Perthes has several merits to his name: a rich academic experience he gained from his field research on Syria and other areas, his teaching at major universities, and his leadership of the German Centre for International and Security Relations. He also worked for the United Nations, first as a consultant, and then as a mediator on Syria and Sudan.
"I think it makes my mission more meaningful," he says.
"We have learned to use diplomatic language, and we do, but sometimes you have to call a spade a spade.”
We have learned to use diplomatic language, and we do, but sometimes you have to call a spade a spade.
Volker Perthes, UN envoy to Sudan
He says that he "talked and worked" with "the people who led the coup," such as General Abdel Fattah Burhan and General Mohamed Hamdan Dagalo (widely Known as Hemedti), and "made it clear that we saw the events of 25 October 2021, as an unconstitutional coup and a mistake that needs to be corrected."
Since he arrived in Sudan, Perthes has met with military and civilian actors, from one office to another, from one street to another, in the north, the south, and all other parts and regions. He is aware of the complexity of his mandate. There are many challenges to face.
One was the "war of words" or "controversy" between two men the military council, Burhan and Hemedti, who had divergent opinions about reforming the military institution, implementing the framework agreement, and the transitional phase to reach civil rule. Nevertheless, he has "certain optimism that Sudan today is in a much better place than it was a year ago."
Below is a transcript of the interview that took place via Teams application on 27 February 2023:
It has been almost two months since the signing of the framework agreement, are you confident that the framework agreement will be implemented?
The framework agreement is exactly that. It is a framework which means more has to follow, there has to be a final agreement. The framework lines out the frame in which parties that signed up to it, and others hopefully, will agree on the transition of power from military rule to a civilian government.
It has to also define in greater detail what a new civilian government should do and what the time frames are and the road maps, for the specific tasks of a transitional government which is not elected, but also on important and critical issues such as security issues, transitional justice, how to deal with the east of the country, how to deal with the implementation of the Juba peace agreement and how to deal with the dismantlement of the old regime.
These 5 issues which I mentioned are the subject of workshops which we have been facilitating together with our partners at the African Union and IGAD since the beginning of this year.
There seems to be a lot at stake, not just the transition from military rule to civilian rule.

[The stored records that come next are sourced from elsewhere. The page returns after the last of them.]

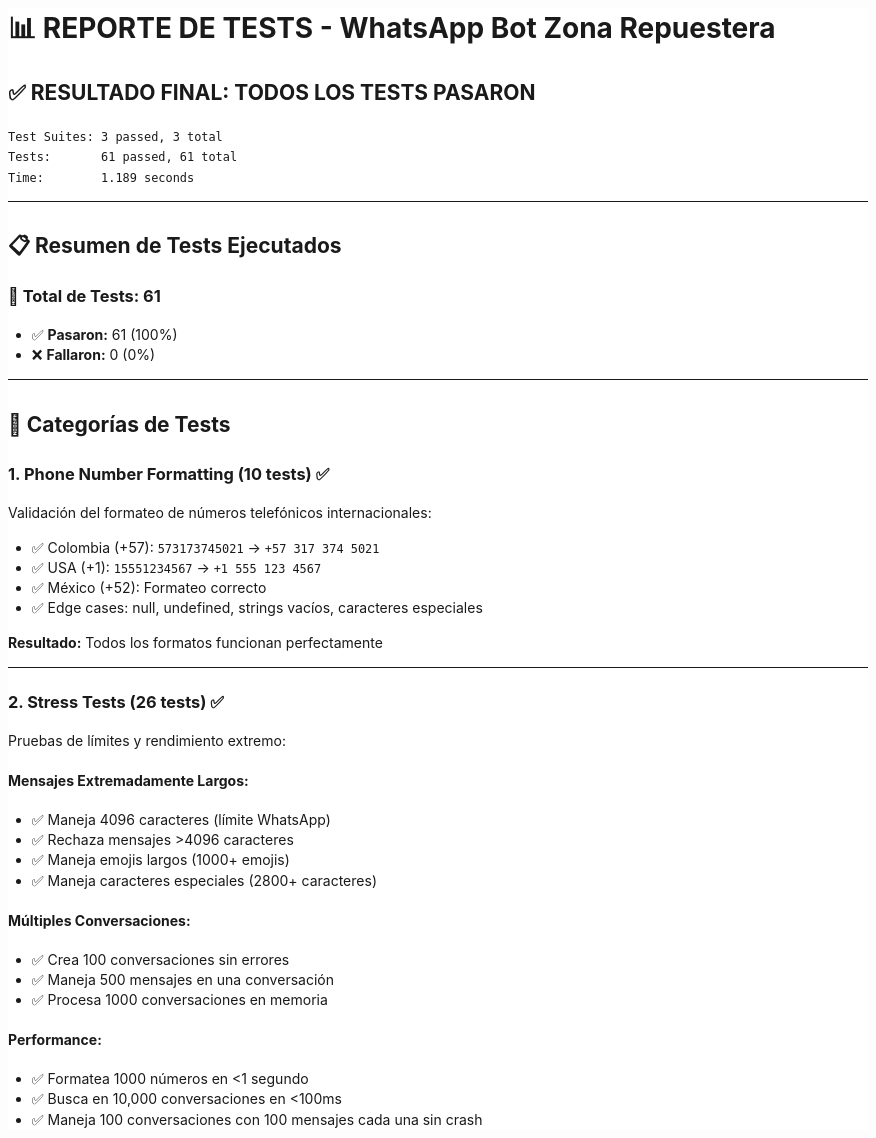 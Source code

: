 # 📊 REPORTE DE TESTS - WhatsApp Bot Zona Repuestera

## ✅ RESULTADO FINAL: **TODOS LOS TESTS PASARON**

```
Test Suites: 3 passed, 3 total
Tests:       61 passed, 61 total
Time:        1.189 seconds
```

---

## 📋 Resumen de Tests Ejecutados

### 🧪 **Total de Tests:** 61
- ✅ **Pasaron:** 61 (100%)
- ❌ **Fallaron:** 0 (0%)

---

## 🎯 Categorías de Tests

### 1. **Phone Number Formatting** (10 tests) ✅
Validación del formateo de números telefónicos internacionales:

- ✅ Colombia (+57): `573173745021` → `+57 317 374 5021`
- ✅ USA (+1): `15551234567` → `+1 555 123 4567`
- ✅ México (+52): Formateo correcto
- ✅ Edge cases: null, undefined, strings vacíos, caracteres especiales

**Resultado:** Todos los formatos funcionan perfectamente

---

### 2. **Stress Tests** (26 tests) ✅
Pruebas de límites y rendimiento extremo:

#### **Mensajes Extremadamente Largos:**
- ✅ Maneja 4096 caracteres (límite WhatsApp)
- ✅ Rechaza mensajes >4096 caracteres
- ✅ Maneja emojis largos (1000+ emojis)
- ✅ Maneja caracteres especiales (2800+ caracteres)

#### **Múltiples Conversaciones:**
- ✅ Crea 100 conversaciones sin errores
- ✅ Maneja 500 mensajes en una conversación
- ✅ Procesa 1000 conversaciones en memoria

#### **Performance:**
- ✅ Formatea 1000 números en <1 segundo
- ✅ Busca en 10,000 conversaciones en <100ms
- ✅ Maneja 100 conversaciones con 100 mensajes cada una sin crash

There are much bigger issues. Is that the case?
Of course. Let us be clear. There is the military coup of 25 October 2021, which did not come out of the blue. It was not because General Abdel Fattah Burhan and General Mohamed Hamdan Dagalo (widely Known as Hemedti) were at odds with someone. There were political conflicts that existed before which were unresolved.
There were many achievements under Abdulla Hamdok's government, but there were also conflicts and dysfunctionalities. What is important now is that if we get to a final agreement and to the appointment of a civilian prime minister and a civilian Head of State, that the new transition period is better prepared than the last one.
One will never have absolute consensus but a wide range consensus among relevant parties in the political process on the main issues for a transitional government to deal with.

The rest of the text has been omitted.